#### TASK DETAILS:
Nothing but the lines from the start of the data through the line with "### Test Outputs" should appear in the answer, each retyped exactly, and pictures should not.

*** DATA TO USE Section Begins ***

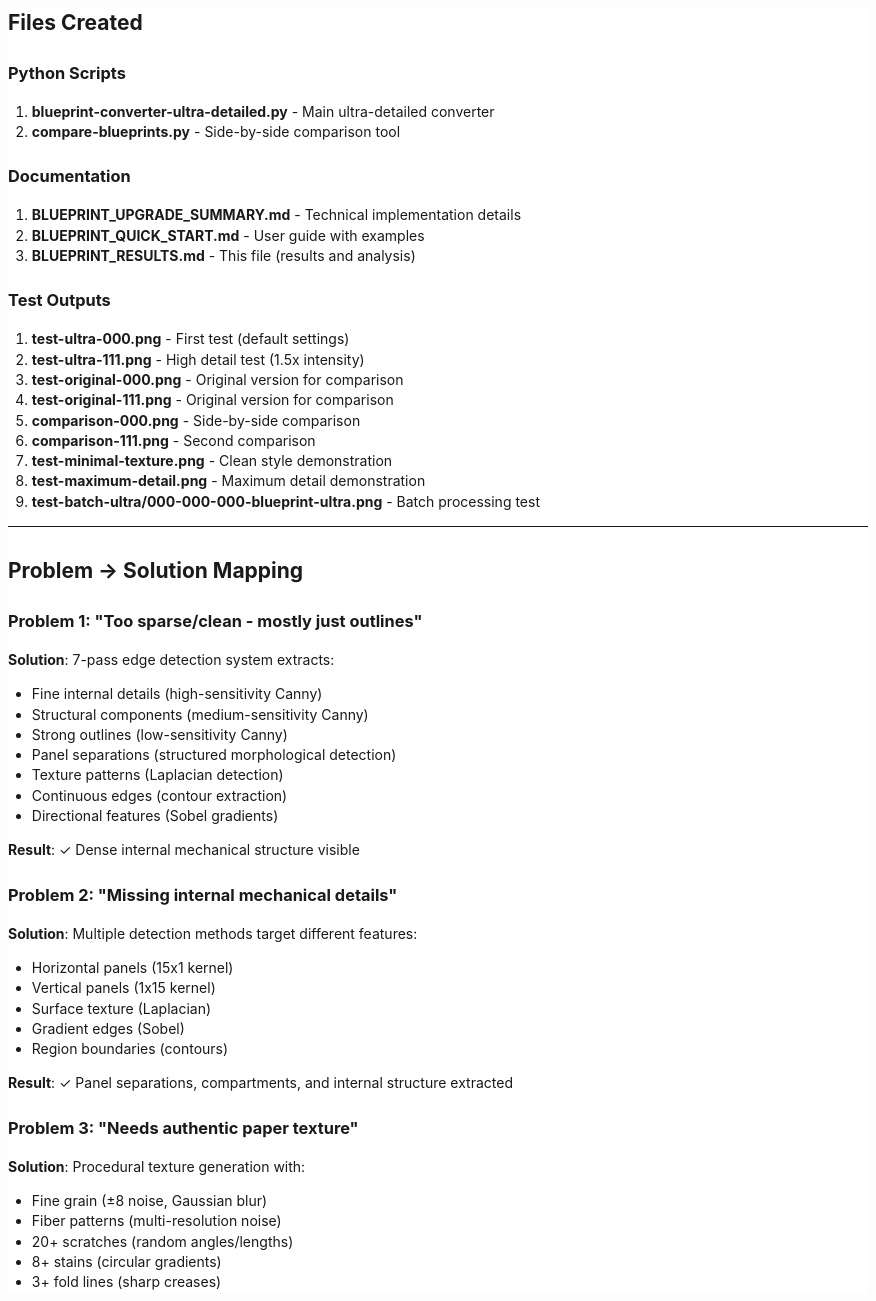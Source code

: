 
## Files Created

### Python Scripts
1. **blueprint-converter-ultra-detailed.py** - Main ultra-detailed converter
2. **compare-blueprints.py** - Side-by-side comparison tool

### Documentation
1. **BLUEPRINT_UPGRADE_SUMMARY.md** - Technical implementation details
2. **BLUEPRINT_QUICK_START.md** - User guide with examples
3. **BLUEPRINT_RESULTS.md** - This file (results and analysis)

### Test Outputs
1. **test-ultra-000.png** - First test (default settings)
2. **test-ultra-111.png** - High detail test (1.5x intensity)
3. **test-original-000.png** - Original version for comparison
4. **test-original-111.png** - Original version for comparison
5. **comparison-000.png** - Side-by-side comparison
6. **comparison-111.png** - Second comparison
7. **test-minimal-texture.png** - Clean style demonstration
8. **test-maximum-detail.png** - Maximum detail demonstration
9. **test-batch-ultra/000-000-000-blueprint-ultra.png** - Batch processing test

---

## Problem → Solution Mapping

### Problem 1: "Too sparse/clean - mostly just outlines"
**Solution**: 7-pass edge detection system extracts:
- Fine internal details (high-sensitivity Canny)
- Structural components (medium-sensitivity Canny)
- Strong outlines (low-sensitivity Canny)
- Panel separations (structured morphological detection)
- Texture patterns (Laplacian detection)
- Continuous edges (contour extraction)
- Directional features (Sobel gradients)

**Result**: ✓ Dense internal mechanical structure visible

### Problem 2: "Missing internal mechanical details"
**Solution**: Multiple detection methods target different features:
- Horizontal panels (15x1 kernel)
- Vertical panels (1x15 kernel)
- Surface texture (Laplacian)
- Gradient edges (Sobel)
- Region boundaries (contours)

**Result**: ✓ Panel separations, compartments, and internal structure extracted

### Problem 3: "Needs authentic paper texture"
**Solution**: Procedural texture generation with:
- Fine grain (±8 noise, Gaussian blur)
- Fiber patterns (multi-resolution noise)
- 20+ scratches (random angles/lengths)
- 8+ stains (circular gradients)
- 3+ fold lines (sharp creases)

*** DATA TO USE Section Ends ***

#### ANSWER FOR THE TASK:
Source code

: 
## Files Created

### Python Scripts
1. **blueprint-converter-ultra-detailed.py** - Main ultra-detailed converter
2. **compare-blueprints.py** - Side-by-side comparison tool

### Documentation
1. **BLUEPRINT_UPGRADE_SUMMARY.md** - Technical implementation details
2. **BLUEPRINT_QUICK_START.md** - User guide with examples
3. **BLUEPRINT_RESULTS.md** - This file (results and analysis)

### Test Outputs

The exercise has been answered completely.